The `default_factory` approach is more idiomatic for dataclasses. However, if you need to initialize based on other fields, `__post_init__` is necessary. For simple cases, stick with `default_factory`.

( 11 )Detecting Mutable Defaults with Static Analysis

PyCharm and VSCode with Pylance will warn you about mutable defaults in dataclass fields. You can enforce this in CI with `pylint` (enable `dangerous-default-value` warning) or `mypy` with the `dataclass` plugin. A simple grep can also catch most cases: `grep -rn '= \[\]\|=\|= set()' --include='*.py' | grep '@dataclass'`.

Consider adding a custom unit test that introspects all dataclasses in the codebase and checks for mutable defaults. Use `dataclasses.fields()` and inspect `field.default` for each field. If it's a mutable object (list, dict, set, etc.), fail the test. This catches regressions early.

( 12 )When the Mutable Default is Not a Built-in

Sometimes the default is a custom mutable object, e.g., `config: Config = Config()`. Even if `Config` is defined elsewhere, the same instance is shared. The fix is to use `default_factory=Config` or `default_factory=lambda: Config()`. Be careful: if `Config` takes arguments, you need a lambda or a custom factory function.

For mutable objects from third-party libraries, the same rule applies. Always wrap in `default_factory`. If the object is expensive to create, consider lazy initialization in `__post_init__` or use a singleton pattern if intentional sharing is desired (rarely).

Frequently asked questions

Does this bug affect regular classes with __init__?

Yes. The same issue occurs in any class or function with mutable default arguments. Dataclasses just make it easier to write because you declare defaults inline with type annotations. The fix is the same: use a sentinel like None and initialize in __init__, or use a factory. In dataclasses, field(default_factory=...) is the most convenient.

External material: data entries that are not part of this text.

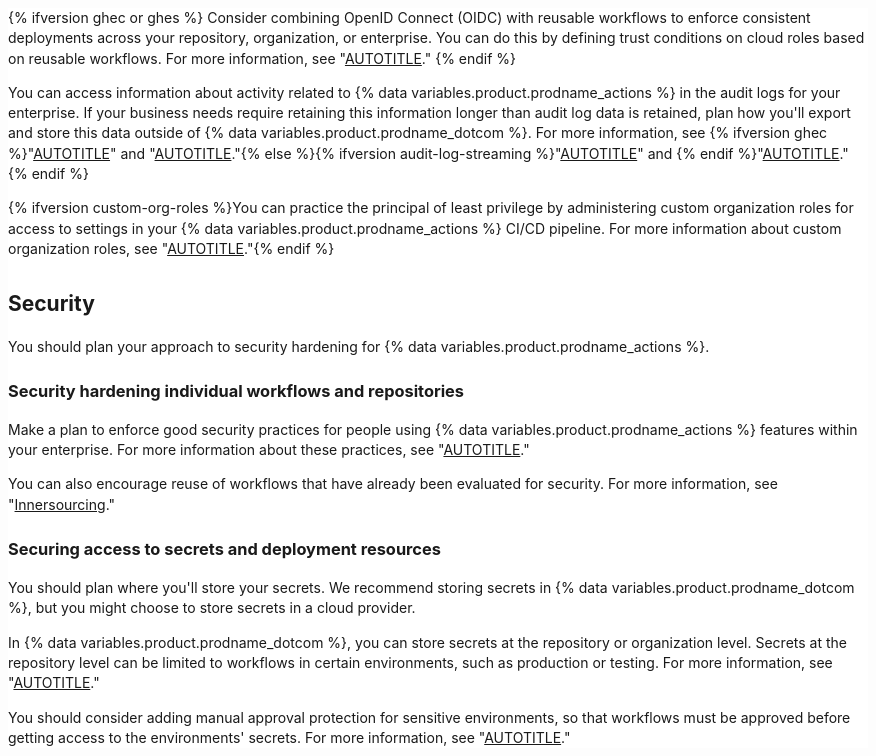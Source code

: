 {% ifversion ghec or ghes %}
Consider combining OpenID Connect (OIDC) with reusable workflows to enforce consistent deployments across your repository, organization, or enterprise. You can do this by defining trust conditions on cloud roles based on reusable workflows. For more information, see "[AUTOTITLE](/actions/deployment/security-hardening-your-deployments/using-openid-connect-with-reusable-workflows)."
{% endif %}

You can access information about activity related to {% data variables.product.prodname_actions %} in the audit logs for your enterprise. If your business needs require retaining this information longer than audit log data is retained, plan how you'll export and store this data outside of {% data variables.product.prodname_dotcom %}. For more information, see {% ifversion ghec %}"[AUTOTITLE](/admin/monitoring-activity-in-your-enterprise/reviewing-audit-logs-for-your-enterprise/exporting-audit-log-activity-for-your-enterprise)" and "[AUTOTITLE](/admin/monitoring-activity-in-your-enterprise/reviewing-audit-logs-for-your-enterprise/streaming-the-audit-log-for-your-enterprise)."{% else %}{% ifversion audit-log-streaming %}"[AUTOTITLE](/admin/monitoring-activity-in-your-enterprise/reviewing-audit-logs-for-your-enterprise/streaming-the-audit-log-for-your-enterprise)" and {% endif %}"[AUTOTITLE](/admin/monitoring-activity-in-your-enterprise/exploring-user-activity/log-forwarding)."{% endif %}

{% ifversion custom-org-roles %}You can practice the principal of least privilege by administering custom organization roles for access to settings in your {% data variables.product.prodname_actions %} CI/CD pipeline. For more information about custom organization roles, see "[AUTOTITLE](/organizations/managing-peoples-access-to-your-organization-with-roles/about-custom-organization-roles)."{% endif %}

## Security

You should plan your approach to security hardening for {% data variables.product.prodname_actions %}.

### Security hardening individual workflows and repositories

Make a plan to enforce good security practices for people using {% data variables.product.prodname_actions %} features within your enterprise. For more information about these practices, see "[AUTOTITLE](/actions/security-guides/security-hardening-for-github-actions)."

You can also encourage reuse of workflows that have already been evaluated for security. For more information, see "[Innersourcing](#innersourcing)."

### Securing access to secrets and deployment resources

You should plan where you'll store your secrets. We recommend storing secrets in {% data variables.product.prodname_dotcom %}, but you might choose to store secrets in a cloud provider.

In {% data variables.product.prodname_dotcom %}, you can store secrets at the repository or organization level. Secrets at the repository level can be limited to workflows in certain environments, such as production or testing. For more information, see "[AUTOTITLE](/actions/security-guides/encrypted-secrets)."

You should consider adding manual approval protection for sensitive environments, so that workflows must be approved before getting access to the environments' secrets. For more information, see "[AUTOTITLE](/actions/deployment/targeting-different-environments/using-environments-for-deployment)."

Can I use `field(default_factory=lambda: [])` instead of `list`?

Yes, but it's unnecessary. `list` is a callable that returns a new empty list, so `default_factory=list` is cleaner and faster. Use lambda only if you need to pass arguments (e.g., `lambda: [0] * 10`).

What if I want the default to be a shared mutable object intentionally?

That's a bad idea in most cases because it leads to surprising behavior. If you must share state, consider using a class variable or a singleton pattern explicitly. Document it heavily. But 99% of the time, you want per-instance state.

Does using `list` as default_factory create a new list every time?

Yes. `list()` is called each time a new instance is created, producing a distinct empty list. This is exactly what you need to avoid shared state.

How do I find all such bugs in an existing codebase?

Run a script that imports all modules, then uses `dataclasses.fields()` on every dataclass to check if any field has a mutable default. Alternatively, use `grep` as earlier. Linters like `pylint` with `--enable=W0102` can catch them.